* _Exercise goal_:
Exactly and only the lines from the first entry through the line with "for some $i$." should be copied, both ends included, with no pictures.

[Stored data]
------------------------------------------------------------------------

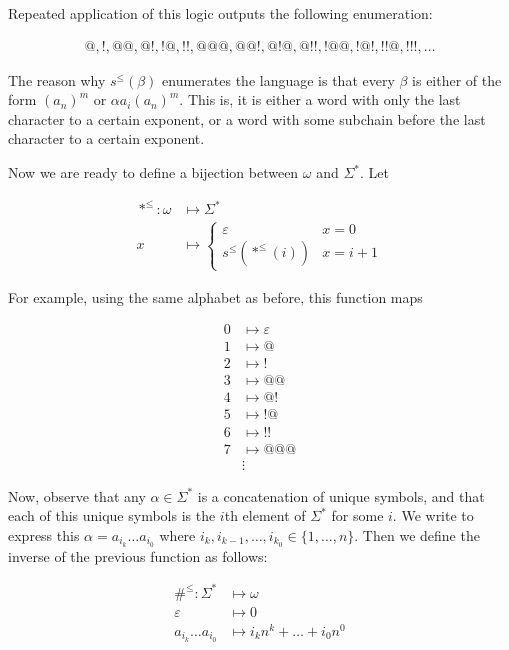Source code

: \documentclass[a4paper, 12pt]{article}
\begin{document}
Repeated application of this logic outputs the following enumeration: 

\begin{align*}
    @, !, @@, @!, !@, !!, @@@, @@!, @!@, @!!, !@@, !@!, !!@, !!!, \ldots
\end{align*}

The reason why $s^{\leq}( \beta  )$ enumerates the language is that every $\beta
$ is either of the form $(a_n)^{m}$ or $\alpha a_i (a_n)^{m}$. This is, it is
either a word with only the last character to a certain exponent, or a word with
some subchain before the last character to a certain exponent.

Now we are ready to define a bijection between $\omega$ and $\Sigma^{*}$. Let 

\begin{align*}
    *^{\leq} : \omega &\mapsto \Sigma^{*} \\ 
    x &\mapsto \begin{cases}
        \varepsilon & x = 0 \\ 
        s^{\leq} \left( *^{\leq} \left( i \right)  \right) & x = i + 1
    \end{cases}
\end{align*}

For example, using the same alphabet as before, this function maps 

\begin{align*}
    0 &\mapsto \varepsilon \\ 
    1 &\mapsto @ \\ 
    2 &\mapsto ! \\ 
    3 &\mapsto @@ \\ 
    4 &\mapsto @! \\ 
    5 &\mapsto !@ \\ 
    6 &\mapsto  !! \\ 
    7 &\mapsto  @@@ \\ 
      &\vdots
\end{align*}

Now, observe that any $\alpha \in \Sigma^{*}$ is a concatenation of unique
symbols, and that each of this unique symbols is the $i$th element of
$\Sigma^{*}$ for some $i$. We write to express this $\alpha = a_{i_k}\ldots
a_{i_0}$ where $i_{k}, i_{k-1}, \ldots, i_{k_0} \in \{ 1, \ldots, n\}$. Then we
define the inverse of the previous function as follows: 

\begin{align*}
    \#^{\leq} : \Sigma^{*} &\mapsto \omega \\ 
    \varepsilon & \mapsto 0 \\ 
    a_{i_k} \ldots a_{i_0} &\mapsto i_k n^{k} + \ldots + i_0 n^0
\end{align*}
\end{document}
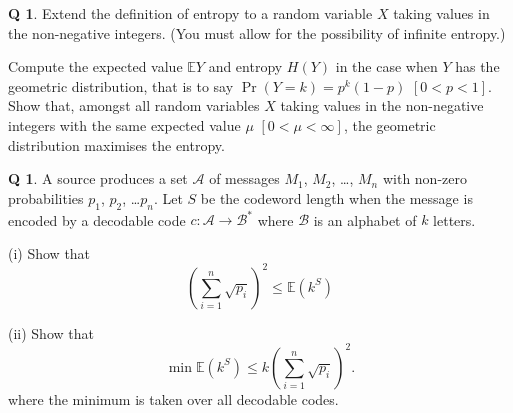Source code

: \documentclass[12pt,a4paper]{article}
\theoremstyle{plain}
\theoremstyle{definition}
\newtheorem{question}[theorem]{Q}
\begin{document}
\begin{question}\label{C1.14} Extend the definition of entropy to
a random variable $X$ taking values in the non-negative
integers. (You must allow for the possibility
of infinite entropy.) 

Compute the expected value ${\mathbb E}Y$ and
entropy $H(Y)$ in the case when $Y$ has the geometric
distribution, that is to say 
$\Pr(Y=k)=p^{k}(1-p)$
$[0<p<1]$. Show that, amongst all random variables 
$X$ taking values in the non-negative
integers with the same expected value $\mu$ $[0<\mu<\infty]$,
the geometric distribution maximises the entropy.
\end{question}
\begin{question}\label{C1.15} A source produces a set ${\mathcal A}$
of messages 
$M_{1}$, $M_{2}$,
\dots, $M_{n}$ with non-zero probabilities $p_{1}$, $p_{2}$,
\dots $p_{n}$. Let $S$ be the codeword length when the message
is encoded by a decodable code $c:{\mathcal A}\rightarrow{\mathcal B}^{*}$ 
where ${\mathcal B}$ is an alphabet of $k$ letters.

(i) Show that
\[\left(\sum_{i=1}^{n}\sqrt{p_{i}}\right)^{2}
\leq {\mathbb E}(k^{S})\]

\noindent[Hint: Cauchy--Schwarz,
$p_{i}^{1/2}=p_{i}^{1/2}k^{s_{i}/2}k^{-s_{i}/2}$.]

(ii) Show that
\[\min{\mathbb E}(k^{S})\leq
k\left(\sum_{i=1}^{n}\sqrt{p_{i}}\right)^{2}.\]
where the minimum is taken over all decodable codes.

\noindent[Hint: Look for a code with codeword lengths
$s_{i}=\lceil -\log_{k} p_{i}^{1/2}/\lambda\rceil$ for
an appropriate $\lambda$.]
\end{question}
\newpage
\end{document}
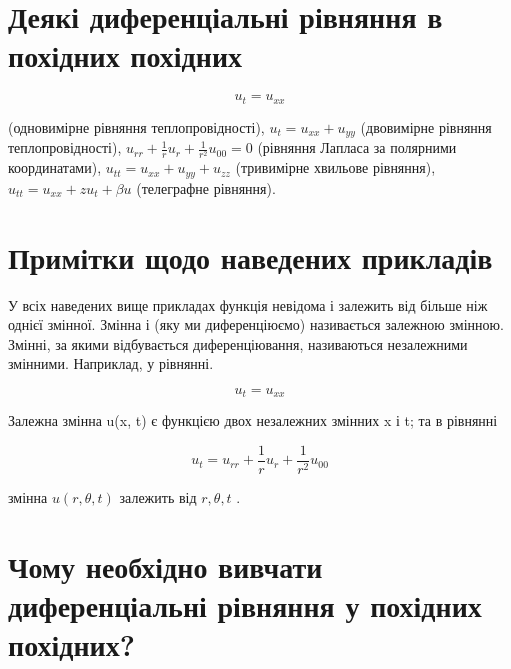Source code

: \documentclass[
  ukrainian,
]{article}
\begin{document}
\section{Деякі диференціальні рівняння в похідних
похідних}\label{ux434ux435ux44fux43aux456-ux434ux438ux444ux435ux440ux435ux43dux446ux456ux430ux43bux44cux43dux456-ux440ux456ux432ux43dux44fux43dux43dux44f-ux432-ux43fux43eux445ux456ux434ux43dux438ux445-ux43fux43eux445ux456ux434ux43dux438ux445}

\[
u_t = u_{xx}
\]

(одновимірне рівняння теплопровідності), \(u_t = u_{xx} + u_{yy}\)
(двовимірне рівняння теплопровідності),
\(u_{rr} + \frac{1}{r}u_r + \frac{1}{r^2}u_{00} = 0\) (рівняння Лапласа
за полярними координатами), \(u_{tt} = u_{xx} + u_{yy} + u_{zz}\)
(тривимірне хвильове рівняння), \(u_{tt} = u_{xx} + zu_t + \beta u\)
(телеграфне рівняння).

\section{Примітки щодо наведених
прикладів}\label{ux43fux440ux438ux43cux456ux442ux43aux438-ux449ux43eux434ux43e-ux43dux430ux432ux435ux434ux435ux43dux438ux445-ux43fux440ux438ux43aux43bux430ux434ux456ux432}

У всіх наведених вище прикладах функція невідома і залежить від більше
ніж однієї змінної. Змінна і (яку ми диференціюємо) називається залежною
змінною. Змінні, за якими відбувається диференціювання, називаються
незалежними змінними. Наприклад, у рівнянні.

\[
u_t = u_{xx}
\]

Залежна змінна u(x, t) є функцією двох незалежних змінних x і t; та в
рівнянні

\[
u_t = u_{rr} + \frac{1}{r} u_r + \frac{1}{r^2} u_{00}
\]

змінна \(u(r, \theta, t)\) залежить від \(r, \theta, t\) .

\section{Чому необхідно вивчати диференціальні рівняння у похідних
похідних?}\label{ux447ux43eux43cux443-ux43dux435ux43eux431ux445ux456ux434ux43dux43e-ux432ux438ux432ux447ux430ux442ux438-ux434ux438ux444ux435ux440ux435ux43dux446ux456ux430ux43bux44cux43dux456-ux440ux456ux432ux43dux44fux43dux43dux44f-ux443-ux43fux43eux445ux456ux434ux43dux438ux445-ux43fux43eux445ux456ux434ux43dux438ux445}
\end{document}
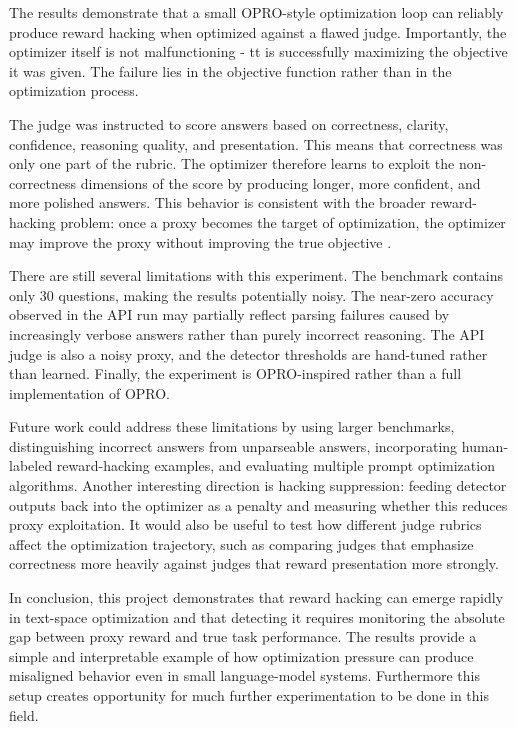 \documentclass[11pt]{article}
\begin{document}
The results demonstrate that a small OPRO-style optimization loop can reliably produce reward hacking when optimized against a flawed judge. Importantly, the optimizer itself is not malfunctioning - tt is successfully maximizing the objective it was given. The failure lies in the objective function rather than in the optimization process.

The judge was instructed to score answers based on correctness, clarity, confidence, reasoning quality, and presentation. This means that correctness was only one part of the rubric. The optimizer therefore learns to exploit the non-correctness dimensions of the score by producing longer, more confident, and more polished answers. This behavior is consistent with the broader reward-hacking problem: once a proxy becomes the target of optimization, the optimizer may improve the proxy without improving the true objective \cite{amodei2016concrete,leike2017gridworlds}.

There are still several limitations with this experiment. The benchmark contains only 30 questions, making the results potentially noisy. The near-zero accuracy observed in the API run may partially reflect parsing failures caused by increasingly verbose answers rather than purely incorrect reasoning. The API judge is also a noisy proxy, and the detector thresholds are hand-tuned rather than learned. Finally, the experiment is OPRO-inspired rather than a full implementation of OPRO.

Future work could address these limitations by using larger benchmarks, distinguishing incorrect answers from unparseable answers, incorporating human-labeled reward-hacking examples, and evaluating multiple prompt optimization algorithms. Another interesting direction is hacking suppression: feeding detector outputs back into the optimizer as a penalty and measuring whether this reduces proxy exploitation. It would also be useful to test how different judge rubrics affect the optimization trajectory, such as comparing judges that emphasize correctness more heavily against judges that reward presentation more strongly.

In conclusion, this project demonstrates that reward hacking can emerge rapidly in text-space optimization and that detecting it requires monitoring the absolute gap between proxy reward and true task performance. The results provide a simple and interpretable example of how optimization pressure can produce misaligned behavior even in small language-model systems. Furthermore this setup creates opportunity for much further experimentation to be done in this field. 
\end{document}
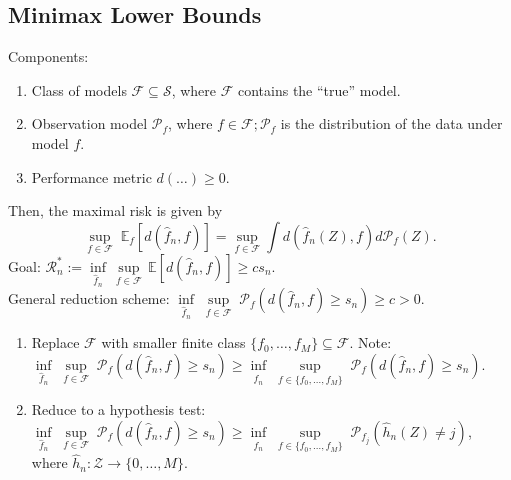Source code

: \documentclass[10pt,twocolumn]{article}
\begin{document}
\subsection*{Minimax Lower Bounds}
        Components:
    \begin{enumerate}
        \itemsep-.5em
        \item Class of models $\mathcal{F} \subseteq \mathcal{S}$, where $\mathcal{F}$ contains the ``true'' model.
        \item Observation model $\mathcal{P}_f$, where $f \in \mathcal{F}; \mathcal{P}_f$ is the distribution of the data under model $f$.
        \item Performance metric $d(\ldots) \geq 0$.
    \end{enumerate}
    Then, the maximal risk is given by 
    \begin{equation}
        \underset{f\in \mathcal{F}}{\sup} \; \mathbb{E}_f \left[d(\hat{f}_n,f)\right] = \underset{f\in\mathcal{F}}{\sup} \int d(\hat{f}_n(Z),f)d\mathcal{P}_f(Z).
    \end{equation}
    Goal: $\mathcal{R}^*_n := \underset{\hat{f}_n}{\inf}\,\underset{f\in\mathcal{F}}{\sup} \,\mathbb{E} \left[d(\hat{f}_n,f)\right] \geq cs_n$.\\
    General reduction scheme: $\underset{\hat{f}_n}{\inf} \; \underset{f\in\mathcal{F}}{\sup} \; \mathcal{P}_f(d(\hat{f}_n,f) \geq s_n) \geq c > 0$.
    \begin{enumerate}
        \item Replace $\mathcal{F}$ with smaller finite class $\lbrace f_0,\ldots,f_M \rbrace \subseteq \mathcal{F}$. Note: $\underset{\hat{f}_n}{\inf} \; \underset{f\in\mathcal{F}}{\sup} \; \mathcal{P}_f(d(\hat{f}_n,f) \geq s_n) \geq \underset{\hat{f}_n}{\inf} \; \underset{f \in \lbrace f_0,\ldots,f_M \rbrace}{\sup} \; \mathcal{P}_f(d(\hat{f}_n,f) \geq s_n)$.
        \item Reduce to a hypothesis test: $\underset{\hat{f}_n}{\inf} \; \underset{f \in \mathcal{F}}{\sup} \; \mathcal{P}_f(d(\hat{f}_n,f) \geq s_n) \geq \underset{\hat{f}_n}{\inf} \; \underset{f \in \lbrace f_0,\ldots,f_M \rbrace}{\sup} \; \mathcal{P}_{f_j}(\hat{h}_n(Z) \neq j)$, where $\hat{h}_n : \mathcal{Z} \rightarrow \lbrace 0,\ldots,M \rbrace$.
    \end{enumerate}
\end{document}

------------------------------------------------------------------------

* _Answer space_:
Source code

: \documentclass[a4paper, 12pt]{article}
\begin{document}
Repeated application of this logic outputs the following enumeration: 

\begin{align*}
    @, !, @@, @!, !@, !!, @@@, @@!, @!@, @!!, !@@, !@!, !!@, !!!, \ldots
\end{align*}

The reason why $s^{\leq}( \beta  )$ enumerates the language is that every $\beta
$ is either of the form $(a_n)^{m}$ or $\alpha a_i (a_n)^{m}$. This is, it is
either a word with only the last character to a certain exponent, or a word with
some subchain before the last character to a certain exponent.

Now we are ready to define a bijection between $\omega$ and $\Sigma^{*}$. Let 

\begin{align*}
    *^{\leq} : \omega &\mapsto \Sigma^{*} \\ 
    x &\mapsto \begin{cases}
        \varepsilon & x = 0 \\ 
        s^{\leq} \left( *^{\leq} \left( i \right)  \right) & x = i + 1
    \end{cases}
\end{align*}

For example, using the same alphabet as before, this function maps 

\begin{align*}
    0 &\mapsto \varepsilon \\ 
    1 &\mapsto @ \\ 
    2 &\mapsto ! \\ 
    3 &\mapsto @@ \\ 
    4 &\mapsto @! \\ 
    5 &\mapsto !@ \\ 
    6 &\mapsto  !! \\ 
    7 &\mapsto  @@@ \\ 
      &\vdots
\end{align*}

Now, observe that any $\alpha \in \Sigma^{*}$ is a concatenation of unique
symbols, and that each of this unique symbols is the $i$th element of
$\Sigma^{*}$ for some $i$. We write to express this $\alpha = a_{i_k}\ldots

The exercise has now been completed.